> What is expected: Pictures aside, repeat the listing below exactly.

> Material for the task:
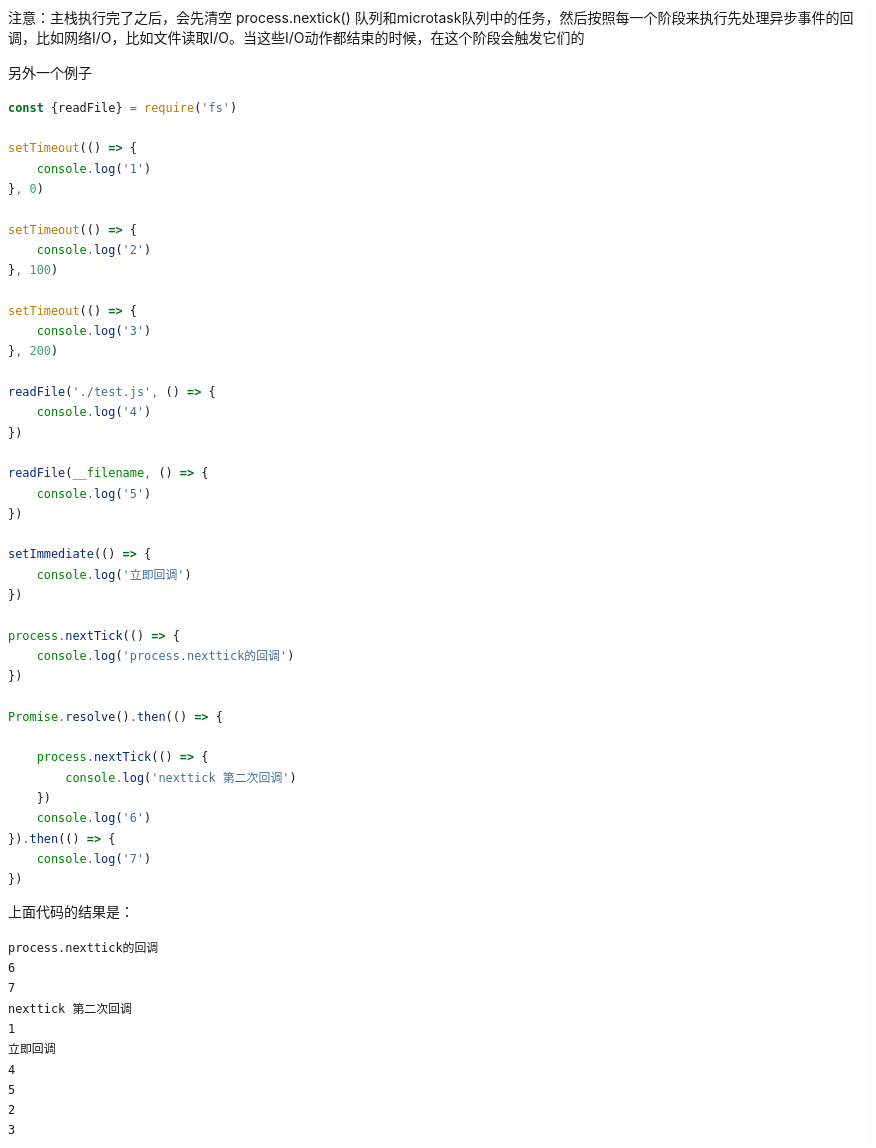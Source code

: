 注意：主栈执行完了之后，会先清空 process.nextick() 队列和microtask队列中的任务，然后按照每一个阶段来执行先处理异步事件的回调，比如网络I/O，比如文件读取I/O。当这些I/O动作都结束的时候，在这个阶段会触发它们的

另外一个例子

```javascript
const {readFile} = require('fs')

setTimeout(() => {
    console.log('1')
}, 0)

setTimeout(() => {
    console.log('2')
}, 100)

setTimeout(() => {
    console.log('3')
}, 200)

readFile('./test.js', () => {
    console.log('4')
})

readFile(__filename, () => {
    console.log('5')
})

setImmediate(() => {
    console.log('立即回调')
})

process.nextTick(() => {
    console.log('process.nexttick的回调')
})

Promise.resolve().then(() => {

    process.nextTick(() => {
        console.log('nexttick 第二次回调')
    })
    console.log('6')
}).then(() => {
    console.log('7')
})
```

上面代码的结果是：

```
process.nexttick的回调
6
7
nexttick 第二次回调
1
立即回调
4
5
2
3
```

> Exercise output:
Source code

: 注意：主栈执行完了之后，会先清空 process.nextick() 队列和microtask队列中的任务，然后按照每一个阶段来执行先处理异步事件的回调，比如网络I/O，比如文件读取I/O。当这些I/O动作都结束的时候，在这个阶段会触发它们的

另外一个例子

```javascript
const {readFile} = require('fs')

setTimeout(() => {
    console.log('1')
}, 0)

setTimeout(() => {
    console.log('2')
}, 100)

setTimeout(() => {
    console.log('3')
}, 200)

readFile('./test.js', () => {
    console.log('4')
})

readFile(__filename, () => {
    console.log('5')
})

setImmediate(() => {
    console.log('立即回调')
})

process.nextTick(() => {
    console.log('process.nexttick的回调')
})

Promise.resolve().then(() => {

    process.nextTick(() => {
        console.log('nexttick 第二次回调')
    })
    console.log('6')
}).then(() => {
    console.log('7')
})
```

上面代码的结果是：

```
process.nexttick的回调
6
7
nexttick 第二次回调
1
立即回调
4
5
2
3
```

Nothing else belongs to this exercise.